What are the Germans doing and those who support them in this country and abroad and what are their parishes and liturgies like?
5 comments:
Well in keeping with the theme, this is how some "progressives" view traditionalists. And no this is not sarcasm:
"What traditionalists are doing may appear peaceful, but we progressives know it is violent. They are violently tearing the focus of religion away from our utopia of love, tolerance, and well-being. They are setting their sights on something otherworldly, something outside, something higher. Their every genuflection is in rude defiance of the dogma we’ve so carefully instilled in the Church: God is more within than without; He is to be found in ourselves, in the spirit of our times, in the community, in interaction with other human beings. As Fr. Reese says, “More important than the transformation of the bread and wine into the body and blood of Christ is the transformation of the community into the body of Christ so we can live out the covenant we have through Christ.”
As Fr. Reese says, “More important than the transformation of the bread and wine into the body and blood of Christ is the transformation of the community into the body of Christ so we can live out the covenant we have through Christ.”
i suspect that Father Reese is my age, maybe a bit older, but what you quote he wrote is so stereotypical of 1970’s sacramental theology. Don’t get me wrong though, it is not wrong but its promotion was wrong. Those teaching this did so to denigrate transubstantiation which had fallen out of favor with modern theologians of the 1970’s. They felt that the focus should be not on the bread and wine and gazing on the “Species” which is vertical, but purely horizontal. Pope Benedict nailed it in his critique of post-Vatican II Sacramental theology.
While I have to say that I got both heterodox and orthodox sacramental theology at my seminary, the ultimate teachers were those who celebrated Mass. Again, some did it by the book, others did not. Most would not genuflect during Mass and it had only been 10 years at the most since the Ordinary Form had be introduced which reduced the number of genuflections in the Mass. These priests did none, nor did they elevate the Host or Chalice. No magic moments in the Eucharistic Prayer as the whole prayer was to be seen as important but certainly not magical.
Of course it isn’t either the community being transformed or the Bread and Wine transformed, it is both and. However, we can never presume that the community is transformed due to sin and corruption, we can presume in Faith that the Bread and Wine are transformed/consecrated/transubtantiated.
"The God of Surprises" is nothing new.
Moses was surprised by God to discover the Divine Presence in the burning bush.
Abraham was surprised by God's command to sacrifice his son, and further surprised to find a ram in the thicket.

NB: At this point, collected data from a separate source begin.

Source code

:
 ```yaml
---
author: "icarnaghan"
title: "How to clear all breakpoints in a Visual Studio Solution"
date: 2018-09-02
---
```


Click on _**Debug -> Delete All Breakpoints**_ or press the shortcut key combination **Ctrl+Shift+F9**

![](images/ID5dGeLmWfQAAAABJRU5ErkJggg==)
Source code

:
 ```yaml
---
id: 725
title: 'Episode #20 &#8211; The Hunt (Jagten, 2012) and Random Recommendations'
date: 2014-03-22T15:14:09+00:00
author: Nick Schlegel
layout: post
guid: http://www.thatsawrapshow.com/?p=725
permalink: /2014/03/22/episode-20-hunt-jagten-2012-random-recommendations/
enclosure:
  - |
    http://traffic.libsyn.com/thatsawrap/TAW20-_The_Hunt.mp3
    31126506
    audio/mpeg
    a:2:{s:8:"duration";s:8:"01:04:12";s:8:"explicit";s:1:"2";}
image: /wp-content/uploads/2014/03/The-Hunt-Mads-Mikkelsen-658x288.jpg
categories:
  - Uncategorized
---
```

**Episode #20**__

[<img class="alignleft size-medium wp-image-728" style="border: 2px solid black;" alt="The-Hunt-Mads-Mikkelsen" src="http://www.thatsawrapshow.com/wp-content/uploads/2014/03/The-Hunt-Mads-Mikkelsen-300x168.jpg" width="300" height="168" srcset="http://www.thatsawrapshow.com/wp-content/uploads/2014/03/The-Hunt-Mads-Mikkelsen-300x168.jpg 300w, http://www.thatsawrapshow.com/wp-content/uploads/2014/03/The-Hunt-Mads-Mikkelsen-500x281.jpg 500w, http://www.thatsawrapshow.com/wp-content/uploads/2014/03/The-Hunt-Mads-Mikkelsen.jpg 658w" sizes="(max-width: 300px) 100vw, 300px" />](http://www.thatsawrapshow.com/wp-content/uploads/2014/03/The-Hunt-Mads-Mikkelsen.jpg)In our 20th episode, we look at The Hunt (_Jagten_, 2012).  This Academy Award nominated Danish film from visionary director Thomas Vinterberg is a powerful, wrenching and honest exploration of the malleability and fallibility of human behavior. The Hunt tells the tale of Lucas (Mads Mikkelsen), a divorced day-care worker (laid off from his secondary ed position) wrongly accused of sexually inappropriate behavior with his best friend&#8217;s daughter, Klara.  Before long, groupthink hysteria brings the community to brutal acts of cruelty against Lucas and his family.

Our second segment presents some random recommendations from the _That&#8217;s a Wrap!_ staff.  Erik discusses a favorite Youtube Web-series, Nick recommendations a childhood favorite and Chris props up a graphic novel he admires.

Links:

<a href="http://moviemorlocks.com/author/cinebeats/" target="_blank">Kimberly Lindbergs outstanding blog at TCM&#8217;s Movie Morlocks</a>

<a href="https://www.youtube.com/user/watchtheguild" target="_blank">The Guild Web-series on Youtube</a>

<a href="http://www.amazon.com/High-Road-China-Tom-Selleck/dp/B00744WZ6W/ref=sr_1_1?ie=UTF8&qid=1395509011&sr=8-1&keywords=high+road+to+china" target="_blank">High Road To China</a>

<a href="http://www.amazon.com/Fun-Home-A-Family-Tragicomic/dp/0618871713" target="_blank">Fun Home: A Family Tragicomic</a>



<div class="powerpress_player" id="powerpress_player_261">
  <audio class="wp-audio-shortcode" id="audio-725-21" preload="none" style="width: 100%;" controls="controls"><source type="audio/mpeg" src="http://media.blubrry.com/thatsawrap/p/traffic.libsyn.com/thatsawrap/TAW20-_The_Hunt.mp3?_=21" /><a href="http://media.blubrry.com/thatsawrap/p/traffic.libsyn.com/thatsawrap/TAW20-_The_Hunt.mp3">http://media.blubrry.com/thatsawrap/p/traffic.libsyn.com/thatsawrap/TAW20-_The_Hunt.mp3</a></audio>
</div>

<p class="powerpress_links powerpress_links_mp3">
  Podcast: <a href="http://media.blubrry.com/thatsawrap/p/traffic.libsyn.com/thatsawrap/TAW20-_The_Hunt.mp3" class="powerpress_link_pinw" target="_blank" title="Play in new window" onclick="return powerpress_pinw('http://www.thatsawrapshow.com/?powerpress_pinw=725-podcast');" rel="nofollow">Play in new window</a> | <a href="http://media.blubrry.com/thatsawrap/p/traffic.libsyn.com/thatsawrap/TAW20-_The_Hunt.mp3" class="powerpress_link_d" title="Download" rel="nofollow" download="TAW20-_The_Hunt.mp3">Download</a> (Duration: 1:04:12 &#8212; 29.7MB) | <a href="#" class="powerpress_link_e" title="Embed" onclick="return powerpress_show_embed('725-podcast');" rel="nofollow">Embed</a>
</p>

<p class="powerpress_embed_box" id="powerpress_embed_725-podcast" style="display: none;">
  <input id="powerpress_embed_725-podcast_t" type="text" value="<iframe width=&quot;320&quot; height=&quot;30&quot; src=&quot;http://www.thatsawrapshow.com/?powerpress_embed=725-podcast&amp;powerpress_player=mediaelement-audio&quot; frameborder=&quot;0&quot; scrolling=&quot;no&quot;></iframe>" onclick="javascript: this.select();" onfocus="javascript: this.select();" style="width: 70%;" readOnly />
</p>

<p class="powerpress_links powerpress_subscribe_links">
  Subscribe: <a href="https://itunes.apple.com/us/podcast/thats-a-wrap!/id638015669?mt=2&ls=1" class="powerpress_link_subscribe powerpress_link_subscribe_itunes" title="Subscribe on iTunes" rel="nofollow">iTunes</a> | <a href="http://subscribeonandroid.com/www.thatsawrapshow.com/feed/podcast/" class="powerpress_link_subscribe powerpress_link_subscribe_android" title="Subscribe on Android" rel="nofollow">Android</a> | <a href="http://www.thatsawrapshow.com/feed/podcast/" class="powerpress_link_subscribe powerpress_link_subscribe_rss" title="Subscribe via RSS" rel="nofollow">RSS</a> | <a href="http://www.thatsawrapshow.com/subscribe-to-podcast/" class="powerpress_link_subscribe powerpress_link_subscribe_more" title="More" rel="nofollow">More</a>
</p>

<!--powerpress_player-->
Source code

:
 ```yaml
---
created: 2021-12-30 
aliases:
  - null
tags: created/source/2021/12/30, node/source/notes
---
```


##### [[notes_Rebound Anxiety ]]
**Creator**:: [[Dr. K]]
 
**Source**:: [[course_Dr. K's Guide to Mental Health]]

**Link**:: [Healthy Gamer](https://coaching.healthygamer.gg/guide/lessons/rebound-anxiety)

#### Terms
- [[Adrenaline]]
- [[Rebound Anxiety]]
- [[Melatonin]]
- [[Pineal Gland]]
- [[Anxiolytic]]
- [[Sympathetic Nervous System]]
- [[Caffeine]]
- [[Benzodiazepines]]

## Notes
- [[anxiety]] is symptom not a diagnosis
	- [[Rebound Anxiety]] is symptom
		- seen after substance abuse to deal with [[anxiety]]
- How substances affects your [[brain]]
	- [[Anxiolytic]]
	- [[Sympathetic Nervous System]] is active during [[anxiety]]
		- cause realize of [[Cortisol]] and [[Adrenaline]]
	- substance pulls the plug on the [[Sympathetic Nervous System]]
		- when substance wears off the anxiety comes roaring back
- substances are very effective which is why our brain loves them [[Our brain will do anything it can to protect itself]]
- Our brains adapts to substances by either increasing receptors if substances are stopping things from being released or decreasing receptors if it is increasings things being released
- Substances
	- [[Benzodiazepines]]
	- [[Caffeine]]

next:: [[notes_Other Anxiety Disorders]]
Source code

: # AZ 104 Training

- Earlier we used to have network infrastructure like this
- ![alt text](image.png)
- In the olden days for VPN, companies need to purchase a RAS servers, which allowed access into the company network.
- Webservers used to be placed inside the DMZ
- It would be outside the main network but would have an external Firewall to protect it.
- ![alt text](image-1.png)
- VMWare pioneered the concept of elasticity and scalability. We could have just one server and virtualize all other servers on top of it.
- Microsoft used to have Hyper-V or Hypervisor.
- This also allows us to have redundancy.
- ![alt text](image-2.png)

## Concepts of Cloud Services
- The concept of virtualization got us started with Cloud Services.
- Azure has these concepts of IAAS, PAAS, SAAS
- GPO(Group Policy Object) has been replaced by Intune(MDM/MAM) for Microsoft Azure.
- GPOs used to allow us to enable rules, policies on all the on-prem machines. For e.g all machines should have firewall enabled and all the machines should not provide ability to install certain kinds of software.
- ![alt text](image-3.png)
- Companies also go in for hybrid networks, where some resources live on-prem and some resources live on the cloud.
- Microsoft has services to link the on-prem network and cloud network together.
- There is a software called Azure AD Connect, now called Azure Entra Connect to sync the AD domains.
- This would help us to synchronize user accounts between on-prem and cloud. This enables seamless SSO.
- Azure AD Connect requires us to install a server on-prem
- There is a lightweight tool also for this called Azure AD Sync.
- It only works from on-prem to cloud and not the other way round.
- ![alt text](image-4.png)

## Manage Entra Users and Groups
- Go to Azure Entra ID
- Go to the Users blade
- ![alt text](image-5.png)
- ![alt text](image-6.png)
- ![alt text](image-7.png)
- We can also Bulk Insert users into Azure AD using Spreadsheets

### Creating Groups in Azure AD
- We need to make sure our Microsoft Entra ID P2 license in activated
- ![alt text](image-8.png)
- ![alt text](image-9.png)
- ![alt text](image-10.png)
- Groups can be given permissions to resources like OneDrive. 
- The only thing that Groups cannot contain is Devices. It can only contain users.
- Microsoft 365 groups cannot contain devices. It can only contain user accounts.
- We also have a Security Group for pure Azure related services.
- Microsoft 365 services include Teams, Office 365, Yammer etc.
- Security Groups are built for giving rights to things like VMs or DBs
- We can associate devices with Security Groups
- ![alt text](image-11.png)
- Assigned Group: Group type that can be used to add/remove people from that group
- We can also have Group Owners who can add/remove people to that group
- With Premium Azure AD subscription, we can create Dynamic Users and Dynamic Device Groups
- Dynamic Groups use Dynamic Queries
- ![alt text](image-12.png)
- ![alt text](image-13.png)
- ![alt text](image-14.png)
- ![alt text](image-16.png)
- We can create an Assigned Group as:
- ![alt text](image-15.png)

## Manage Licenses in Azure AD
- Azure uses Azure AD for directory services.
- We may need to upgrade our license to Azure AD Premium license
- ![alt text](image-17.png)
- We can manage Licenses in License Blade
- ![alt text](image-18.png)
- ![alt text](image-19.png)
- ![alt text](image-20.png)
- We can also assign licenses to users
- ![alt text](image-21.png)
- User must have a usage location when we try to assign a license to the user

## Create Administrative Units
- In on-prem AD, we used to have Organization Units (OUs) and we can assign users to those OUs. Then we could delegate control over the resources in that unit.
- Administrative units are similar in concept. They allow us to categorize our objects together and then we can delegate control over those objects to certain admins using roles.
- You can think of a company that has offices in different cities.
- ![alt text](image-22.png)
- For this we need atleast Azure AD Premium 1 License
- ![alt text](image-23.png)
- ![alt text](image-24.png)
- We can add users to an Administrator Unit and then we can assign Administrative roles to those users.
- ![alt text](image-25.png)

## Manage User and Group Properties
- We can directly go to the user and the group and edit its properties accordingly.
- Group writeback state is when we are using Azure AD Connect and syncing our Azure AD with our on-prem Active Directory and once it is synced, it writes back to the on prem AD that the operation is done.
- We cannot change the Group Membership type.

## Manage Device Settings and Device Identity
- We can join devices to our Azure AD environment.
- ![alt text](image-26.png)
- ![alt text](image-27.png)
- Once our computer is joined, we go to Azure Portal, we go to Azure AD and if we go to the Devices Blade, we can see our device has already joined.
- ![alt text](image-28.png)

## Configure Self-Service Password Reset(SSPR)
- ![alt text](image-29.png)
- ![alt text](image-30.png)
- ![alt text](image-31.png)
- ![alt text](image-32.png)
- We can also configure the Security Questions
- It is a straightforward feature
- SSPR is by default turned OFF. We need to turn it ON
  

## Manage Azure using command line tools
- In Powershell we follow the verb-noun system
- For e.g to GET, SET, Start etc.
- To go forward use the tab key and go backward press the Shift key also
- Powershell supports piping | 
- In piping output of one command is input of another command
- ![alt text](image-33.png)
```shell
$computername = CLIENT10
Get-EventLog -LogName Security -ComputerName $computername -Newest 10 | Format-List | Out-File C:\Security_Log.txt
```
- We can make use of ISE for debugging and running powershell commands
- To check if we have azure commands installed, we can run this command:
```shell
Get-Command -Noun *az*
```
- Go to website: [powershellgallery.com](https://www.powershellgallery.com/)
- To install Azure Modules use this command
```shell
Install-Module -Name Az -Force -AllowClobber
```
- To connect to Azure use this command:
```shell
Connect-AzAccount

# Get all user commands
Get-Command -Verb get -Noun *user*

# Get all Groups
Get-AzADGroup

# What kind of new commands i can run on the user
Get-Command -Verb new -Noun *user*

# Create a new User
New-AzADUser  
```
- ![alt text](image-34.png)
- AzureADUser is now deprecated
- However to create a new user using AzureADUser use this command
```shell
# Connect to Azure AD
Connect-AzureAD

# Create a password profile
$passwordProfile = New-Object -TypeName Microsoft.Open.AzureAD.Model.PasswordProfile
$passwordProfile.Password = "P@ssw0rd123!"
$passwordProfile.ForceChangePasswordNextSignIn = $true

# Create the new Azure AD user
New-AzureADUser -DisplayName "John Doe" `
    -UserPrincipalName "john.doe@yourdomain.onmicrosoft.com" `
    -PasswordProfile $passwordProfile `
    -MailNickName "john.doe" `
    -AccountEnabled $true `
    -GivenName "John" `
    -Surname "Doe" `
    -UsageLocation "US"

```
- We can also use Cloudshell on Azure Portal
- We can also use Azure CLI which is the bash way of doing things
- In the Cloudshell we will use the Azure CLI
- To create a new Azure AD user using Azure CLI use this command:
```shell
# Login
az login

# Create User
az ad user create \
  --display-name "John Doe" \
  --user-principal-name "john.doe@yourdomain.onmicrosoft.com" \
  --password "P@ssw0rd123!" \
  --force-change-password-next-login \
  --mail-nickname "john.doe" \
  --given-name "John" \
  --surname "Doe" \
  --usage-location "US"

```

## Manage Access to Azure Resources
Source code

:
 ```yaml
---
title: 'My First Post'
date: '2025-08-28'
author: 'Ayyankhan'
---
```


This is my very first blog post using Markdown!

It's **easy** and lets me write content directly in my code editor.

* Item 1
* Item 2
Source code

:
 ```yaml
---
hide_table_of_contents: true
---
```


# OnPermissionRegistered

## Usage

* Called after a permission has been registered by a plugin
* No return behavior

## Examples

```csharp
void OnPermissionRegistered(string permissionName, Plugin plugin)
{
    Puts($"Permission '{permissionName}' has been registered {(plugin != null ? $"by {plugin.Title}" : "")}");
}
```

Naaman the Syrian was surprised by God when he was sent, not to the king of Israel, but to the prophet Elisha. He was further surprised to find the cure for his skin ailment in bathing seven times in the Jordan. He wondered aloud whether the Abana and the Pharpar, the rivers of Damascus, were not superior waters.
No, the "God of Surprises" is the God we serve. Our struggle is to wrap out mortal minds around the ways God works, rather than trying to make God fit our categories.
The ideological use of “God of surprises” by liberals in the Church, I mean heterodox, is far from what you describe in Scripture, but yes, as it concerns them, the heterodox, they are “trying to make God fit (their) categories.” Well said (written)!
Here's another take on God being found in the "spirit of our times!"
“God is more within than without; He is to be found in ourselves, in the spirit of our times” Wow. So God is to be found in the spirit of our times? In abortion, euthanasia, easy divorce, contraception, approval of same sex unions, men using women’s bathrooms, total lockdown and isolation due to a disease with a 99.7% survival rate?"